**Instructions for the task:** Records follow. Pull out every line that contains "LambdaAWSInfo".

**Task inputs:**
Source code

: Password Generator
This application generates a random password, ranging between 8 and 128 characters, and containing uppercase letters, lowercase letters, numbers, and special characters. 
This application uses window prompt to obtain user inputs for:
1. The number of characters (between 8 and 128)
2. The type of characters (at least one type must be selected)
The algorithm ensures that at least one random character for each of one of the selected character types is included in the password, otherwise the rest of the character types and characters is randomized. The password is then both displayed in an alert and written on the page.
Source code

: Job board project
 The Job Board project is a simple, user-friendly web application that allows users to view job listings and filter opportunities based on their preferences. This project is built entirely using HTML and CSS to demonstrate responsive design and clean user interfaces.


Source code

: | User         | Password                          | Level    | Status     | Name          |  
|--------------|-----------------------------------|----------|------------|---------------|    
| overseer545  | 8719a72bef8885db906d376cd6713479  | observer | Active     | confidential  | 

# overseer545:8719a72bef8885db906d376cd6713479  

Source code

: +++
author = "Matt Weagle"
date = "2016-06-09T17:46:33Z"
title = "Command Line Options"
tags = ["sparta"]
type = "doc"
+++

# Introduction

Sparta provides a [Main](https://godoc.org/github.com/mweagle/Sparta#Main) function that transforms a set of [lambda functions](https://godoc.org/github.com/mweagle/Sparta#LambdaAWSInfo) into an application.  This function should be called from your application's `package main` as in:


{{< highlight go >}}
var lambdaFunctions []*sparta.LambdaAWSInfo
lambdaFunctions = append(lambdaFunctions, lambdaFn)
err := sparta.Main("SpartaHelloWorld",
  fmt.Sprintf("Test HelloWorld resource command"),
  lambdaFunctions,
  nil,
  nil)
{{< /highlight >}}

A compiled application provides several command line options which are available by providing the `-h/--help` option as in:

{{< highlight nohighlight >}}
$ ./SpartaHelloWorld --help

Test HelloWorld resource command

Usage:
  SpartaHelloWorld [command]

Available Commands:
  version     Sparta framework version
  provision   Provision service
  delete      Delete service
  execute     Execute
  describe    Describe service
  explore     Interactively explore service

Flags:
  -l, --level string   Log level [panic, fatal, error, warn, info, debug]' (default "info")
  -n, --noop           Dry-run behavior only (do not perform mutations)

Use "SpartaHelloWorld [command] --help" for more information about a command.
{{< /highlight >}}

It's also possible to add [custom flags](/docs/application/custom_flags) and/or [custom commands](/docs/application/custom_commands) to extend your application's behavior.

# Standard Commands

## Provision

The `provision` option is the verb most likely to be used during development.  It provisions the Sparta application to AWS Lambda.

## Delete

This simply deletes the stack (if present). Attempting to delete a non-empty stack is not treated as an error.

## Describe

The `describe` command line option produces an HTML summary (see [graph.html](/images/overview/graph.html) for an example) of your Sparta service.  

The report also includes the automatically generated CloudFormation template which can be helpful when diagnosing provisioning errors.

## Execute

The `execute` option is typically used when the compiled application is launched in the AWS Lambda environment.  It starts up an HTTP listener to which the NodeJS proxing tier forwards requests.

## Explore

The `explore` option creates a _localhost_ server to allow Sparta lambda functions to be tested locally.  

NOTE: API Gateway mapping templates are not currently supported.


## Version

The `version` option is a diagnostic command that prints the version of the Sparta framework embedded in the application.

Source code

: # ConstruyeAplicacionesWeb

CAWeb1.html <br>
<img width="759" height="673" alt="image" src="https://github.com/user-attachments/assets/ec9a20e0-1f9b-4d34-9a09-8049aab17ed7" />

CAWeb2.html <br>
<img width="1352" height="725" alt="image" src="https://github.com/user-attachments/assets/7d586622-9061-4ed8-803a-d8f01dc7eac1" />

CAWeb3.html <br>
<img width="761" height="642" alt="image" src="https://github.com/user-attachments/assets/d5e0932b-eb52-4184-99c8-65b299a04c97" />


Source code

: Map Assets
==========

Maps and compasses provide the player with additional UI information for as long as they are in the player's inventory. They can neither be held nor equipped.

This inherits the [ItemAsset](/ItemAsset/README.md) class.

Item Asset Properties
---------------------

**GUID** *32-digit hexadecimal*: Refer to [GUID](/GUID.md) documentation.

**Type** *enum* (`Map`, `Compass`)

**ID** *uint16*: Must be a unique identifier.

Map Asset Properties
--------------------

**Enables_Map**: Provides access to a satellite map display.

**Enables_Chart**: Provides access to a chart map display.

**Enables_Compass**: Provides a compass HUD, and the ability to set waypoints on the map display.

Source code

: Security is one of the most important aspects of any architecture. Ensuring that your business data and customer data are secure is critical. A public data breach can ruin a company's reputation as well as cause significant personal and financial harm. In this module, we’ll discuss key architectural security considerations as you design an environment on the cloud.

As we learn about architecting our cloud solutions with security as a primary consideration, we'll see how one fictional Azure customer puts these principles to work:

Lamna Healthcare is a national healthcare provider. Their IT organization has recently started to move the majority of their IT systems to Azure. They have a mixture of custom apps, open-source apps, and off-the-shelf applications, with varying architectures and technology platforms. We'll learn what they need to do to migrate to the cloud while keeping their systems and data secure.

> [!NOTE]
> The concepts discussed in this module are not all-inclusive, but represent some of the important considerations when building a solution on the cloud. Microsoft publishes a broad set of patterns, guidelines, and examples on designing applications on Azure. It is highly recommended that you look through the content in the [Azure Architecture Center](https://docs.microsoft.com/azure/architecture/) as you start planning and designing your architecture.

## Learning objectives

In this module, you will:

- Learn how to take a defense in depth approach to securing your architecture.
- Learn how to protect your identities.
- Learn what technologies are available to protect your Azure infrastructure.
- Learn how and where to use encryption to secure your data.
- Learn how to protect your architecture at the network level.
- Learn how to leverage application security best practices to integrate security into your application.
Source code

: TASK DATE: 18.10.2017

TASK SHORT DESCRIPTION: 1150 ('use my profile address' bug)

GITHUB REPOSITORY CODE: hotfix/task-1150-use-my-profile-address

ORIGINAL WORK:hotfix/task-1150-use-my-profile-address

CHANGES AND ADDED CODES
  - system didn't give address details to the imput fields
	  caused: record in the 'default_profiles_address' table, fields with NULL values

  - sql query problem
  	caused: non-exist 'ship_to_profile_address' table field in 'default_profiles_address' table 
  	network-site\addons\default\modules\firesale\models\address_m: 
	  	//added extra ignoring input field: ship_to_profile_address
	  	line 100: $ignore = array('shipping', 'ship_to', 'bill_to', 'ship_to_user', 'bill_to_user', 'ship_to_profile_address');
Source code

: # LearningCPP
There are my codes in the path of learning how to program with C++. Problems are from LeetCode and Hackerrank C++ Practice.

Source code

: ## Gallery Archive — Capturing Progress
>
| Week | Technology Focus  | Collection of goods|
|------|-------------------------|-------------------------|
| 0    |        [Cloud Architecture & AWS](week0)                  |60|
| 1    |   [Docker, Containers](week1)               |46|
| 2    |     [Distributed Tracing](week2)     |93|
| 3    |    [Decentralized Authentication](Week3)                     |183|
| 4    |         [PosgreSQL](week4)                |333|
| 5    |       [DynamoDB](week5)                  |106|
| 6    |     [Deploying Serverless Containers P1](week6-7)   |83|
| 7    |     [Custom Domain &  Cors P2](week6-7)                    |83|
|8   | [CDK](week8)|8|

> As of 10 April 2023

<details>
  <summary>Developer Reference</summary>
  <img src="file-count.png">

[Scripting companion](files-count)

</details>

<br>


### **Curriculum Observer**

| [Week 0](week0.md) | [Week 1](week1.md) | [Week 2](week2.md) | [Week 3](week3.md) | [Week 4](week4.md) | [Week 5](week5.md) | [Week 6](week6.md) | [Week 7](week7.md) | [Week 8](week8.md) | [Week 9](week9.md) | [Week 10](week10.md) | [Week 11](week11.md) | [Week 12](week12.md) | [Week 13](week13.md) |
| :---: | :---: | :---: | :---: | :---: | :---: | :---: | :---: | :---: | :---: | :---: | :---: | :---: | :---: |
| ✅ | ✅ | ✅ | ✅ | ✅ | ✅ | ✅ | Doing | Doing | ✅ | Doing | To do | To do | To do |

**Solved exercise:**
Sparta provides a [Main](https://godoc.org/github.com/mweagle/Sparta#Main) function that transforms a set of [lambda functions](https://godoc.org/github.com/mweagle/Sparta#LambdaAWSInfo) into an application.  This function should be called from your application's `package main` as in:
var lambdaFunctions []*sparta.LambdaAWSInfo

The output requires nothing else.